Step 3: Create an AWS Run As account

You must set up credentials that grant AWS Management Pack access to your AWS resources.

To create an AWS Run As account

1. We recommend that you create an IAM user with the minimum access rights required (for example, the ReadOnlyAccess AWS managed policy works in most cases). You'll need the access keys (access key ID and secret access key) for this user to complete this procedure. For more information, see Administering Access Keys for IAM Users in the IAM User Guide.

   Users need programmatic access if they want to interact with AWS outside of the AWS Management Console. The way to grant programmatic access depends on the type of user that's accessing AWS:

   • If you manage identities in IAM Identity Center, the AWS APIs require a profile, and the AWS Command Line Interface requires a profile or an environment variable.

   • If you have IAM users, the AWS APIs and the AWS Command Line Interface require access keys. Whenever possible, create temporary credentials that consist of an access key ID, a secret access key, and a security token that indicates when the credentials expire.

   To grant users programmatic access, choose one of the following options.

   Which user needs programmatic access?	To	By
   Workforce identity (Users managed in IAM Identity Center)	Use short-term credentials to sign programmatic requests to the AWS CLI or AWS APIs (directly or by using the AWS SDKs).	Following the instructions for the interface that you want to use: For the AWS CLI, follow the instructions in Getting IAM role credentials for CLI access in the AWS IAM Identity Center (successor to AWS Single Sign-On) User Guide. For the AWS APIs, follow the instructions in SSO credentials in the AWS SDKs and Tools Reference Guide.
   IAM	Use short-term credentials to sign programmatic requests to the AWS CLI or AWS APIs (directly or by using the AWS SDKs).	Following the instructions in Using temporary credentials with AWS resources in the IAM User Guide.
   IAM	Use long-term credentials to sign programmatic requests to the AWS CLI or AWS APIs (directly or by using the AWS SDKs). (Not recommended)	Following the instructions in Managing access keys for IAM users in the IAM User Guide.

2. In the Operations console, on the Go menu, click Administration.

3. In the Administration workspace, expand the Run As Configuration node, and then select Accounts.

4. Right-click the Accounts pane, and then click Create Run As Account.

5. In the Create Run As Account Wizard, on the General Properties page, in the Run As account type list, select Basic Authentication.

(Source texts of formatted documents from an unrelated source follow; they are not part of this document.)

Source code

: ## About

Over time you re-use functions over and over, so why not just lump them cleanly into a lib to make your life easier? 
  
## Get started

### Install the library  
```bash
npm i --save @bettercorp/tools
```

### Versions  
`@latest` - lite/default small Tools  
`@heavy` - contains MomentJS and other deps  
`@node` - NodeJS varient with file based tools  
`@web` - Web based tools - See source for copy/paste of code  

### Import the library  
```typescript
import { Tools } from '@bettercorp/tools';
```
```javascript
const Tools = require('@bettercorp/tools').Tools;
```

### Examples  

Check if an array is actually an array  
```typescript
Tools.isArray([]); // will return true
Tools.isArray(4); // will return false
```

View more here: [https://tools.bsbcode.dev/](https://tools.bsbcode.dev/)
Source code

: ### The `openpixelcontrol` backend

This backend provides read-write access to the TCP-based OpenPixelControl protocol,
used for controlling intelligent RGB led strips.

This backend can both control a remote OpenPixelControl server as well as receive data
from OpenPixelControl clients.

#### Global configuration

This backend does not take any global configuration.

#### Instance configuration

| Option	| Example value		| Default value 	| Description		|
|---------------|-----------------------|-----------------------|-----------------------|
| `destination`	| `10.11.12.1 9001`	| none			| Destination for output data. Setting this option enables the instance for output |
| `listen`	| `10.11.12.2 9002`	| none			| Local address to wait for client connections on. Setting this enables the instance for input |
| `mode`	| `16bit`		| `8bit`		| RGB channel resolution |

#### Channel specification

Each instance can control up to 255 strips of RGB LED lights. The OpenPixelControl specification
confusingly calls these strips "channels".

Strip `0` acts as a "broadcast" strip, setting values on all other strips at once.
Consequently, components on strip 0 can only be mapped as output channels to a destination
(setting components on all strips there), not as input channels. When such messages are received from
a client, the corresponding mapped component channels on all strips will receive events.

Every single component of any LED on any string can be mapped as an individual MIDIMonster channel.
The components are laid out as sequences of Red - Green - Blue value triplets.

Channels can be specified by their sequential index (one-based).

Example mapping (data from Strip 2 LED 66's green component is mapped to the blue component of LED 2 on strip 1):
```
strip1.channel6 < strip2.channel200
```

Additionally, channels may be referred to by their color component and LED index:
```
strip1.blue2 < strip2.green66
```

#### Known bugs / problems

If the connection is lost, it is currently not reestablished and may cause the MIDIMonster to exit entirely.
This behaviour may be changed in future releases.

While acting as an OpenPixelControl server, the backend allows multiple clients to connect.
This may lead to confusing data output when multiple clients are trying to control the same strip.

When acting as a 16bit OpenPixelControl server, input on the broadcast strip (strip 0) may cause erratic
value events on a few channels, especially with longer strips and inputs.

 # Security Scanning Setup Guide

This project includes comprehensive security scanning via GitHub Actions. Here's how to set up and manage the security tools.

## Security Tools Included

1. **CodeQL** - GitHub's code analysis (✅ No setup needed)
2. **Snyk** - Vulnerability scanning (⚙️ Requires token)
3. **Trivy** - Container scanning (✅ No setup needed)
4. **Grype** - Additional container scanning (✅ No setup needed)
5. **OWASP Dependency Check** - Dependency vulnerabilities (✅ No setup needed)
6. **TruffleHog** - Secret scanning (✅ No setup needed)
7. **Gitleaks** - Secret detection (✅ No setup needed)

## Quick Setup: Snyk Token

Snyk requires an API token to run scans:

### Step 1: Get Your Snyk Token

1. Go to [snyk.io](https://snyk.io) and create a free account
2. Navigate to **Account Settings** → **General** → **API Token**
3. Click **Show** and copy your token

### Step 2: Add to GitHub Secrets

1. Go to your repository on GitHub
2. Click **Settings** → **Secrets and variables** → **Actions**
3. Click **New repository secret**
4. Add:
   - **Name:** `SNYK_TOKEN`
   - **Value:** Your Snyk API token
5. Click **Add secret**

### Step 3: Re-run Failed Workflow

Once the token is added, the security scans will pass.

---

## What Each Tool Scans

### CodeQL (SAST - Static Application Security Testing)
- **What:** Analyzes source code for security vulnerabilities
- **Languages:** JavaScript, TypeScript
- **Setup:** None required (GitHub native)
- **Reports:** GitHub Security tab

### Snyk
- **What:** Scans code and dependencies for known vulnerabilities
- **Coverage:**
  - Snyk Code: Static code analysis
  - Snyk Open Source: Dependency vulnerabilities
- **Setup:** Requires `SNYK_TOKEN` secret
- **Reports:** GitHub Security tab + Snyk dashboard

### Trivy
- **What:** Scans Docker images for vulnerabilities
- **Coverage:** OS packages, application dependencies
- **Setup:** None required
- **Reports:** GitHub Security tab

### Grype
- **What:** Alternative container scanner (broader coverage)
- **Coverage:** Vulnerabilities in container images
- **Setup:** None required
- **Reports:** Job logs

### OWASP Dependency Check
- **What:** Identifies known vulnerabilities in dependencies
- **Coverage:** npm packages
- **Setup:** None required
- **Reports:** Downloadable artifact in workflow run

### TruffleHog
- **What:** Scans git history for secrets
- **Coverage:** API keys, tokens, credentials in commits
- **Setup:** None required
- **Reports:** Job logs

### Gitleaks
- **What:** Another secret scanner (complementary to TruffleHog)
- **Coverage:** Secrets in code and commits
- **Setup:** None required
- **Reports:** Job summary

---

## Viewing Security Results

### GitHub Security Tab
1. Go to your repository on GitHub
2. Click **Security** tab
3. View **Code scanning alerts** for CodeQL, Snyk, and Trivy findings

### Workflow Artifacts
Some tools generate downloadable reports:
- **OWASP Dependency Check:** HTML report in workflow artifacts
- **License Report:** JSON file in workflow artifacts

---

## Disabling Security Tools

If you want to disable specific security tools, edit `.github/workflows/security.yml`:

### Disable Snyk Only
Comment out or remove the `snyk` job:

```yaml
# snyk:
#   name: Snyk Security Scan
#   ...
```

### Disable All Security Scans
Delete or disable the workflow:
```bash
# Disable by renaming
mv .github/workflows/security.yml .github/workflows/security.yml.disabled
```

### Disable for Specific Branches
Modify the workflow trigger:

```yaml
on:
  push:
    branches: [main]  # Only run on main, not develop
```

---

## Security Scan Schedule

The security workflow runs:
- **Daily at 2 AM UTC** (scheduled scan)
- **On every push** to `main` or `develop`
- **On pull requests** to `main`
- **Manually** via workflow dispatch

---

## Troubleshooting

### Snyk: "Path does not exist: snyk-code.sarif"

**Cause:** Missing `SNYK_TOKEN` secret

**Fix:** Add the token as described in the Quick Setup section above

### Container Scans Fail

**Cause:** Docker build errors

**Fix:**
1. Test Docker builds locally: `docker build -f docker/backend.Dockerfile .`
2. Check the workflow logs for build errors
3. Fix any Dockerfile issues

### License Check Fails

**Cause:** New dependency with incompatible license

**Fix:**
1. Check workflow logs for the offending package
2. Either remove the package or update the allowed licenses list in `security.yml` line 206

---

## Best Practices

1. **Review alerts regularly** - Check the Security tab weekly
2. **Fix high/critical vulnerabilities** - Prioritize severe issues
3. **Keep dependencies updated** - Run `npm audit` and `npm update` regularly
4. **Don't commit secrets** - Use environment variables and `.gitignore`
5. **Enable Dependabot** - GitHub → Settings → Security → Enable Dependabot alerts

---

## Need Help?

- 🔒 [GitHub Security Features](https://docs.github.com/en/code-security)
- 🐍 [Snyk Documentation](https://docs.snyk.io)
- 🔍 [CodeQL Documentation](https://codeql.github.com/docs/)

6. Enter a display name (for example, "My IAM Account") and a description, and then click Next.

   

7. On the Credentials page, enter the access key ID in the Account name box and the secret access key in the Password box, and then click Next.

   

8. On the Distribution Security page, select More secure - I want to manually select the computers to which the credentials will be distributed, and then click Create.

   

9. Click Close.

10. In the list of accounts, select the account that you just created.

11. In the Actions pane, click Properties.

12. In the Properties dialog box, verify that the More Secure option is selected and that all management servers to be used to monitor your AWS resources are listed.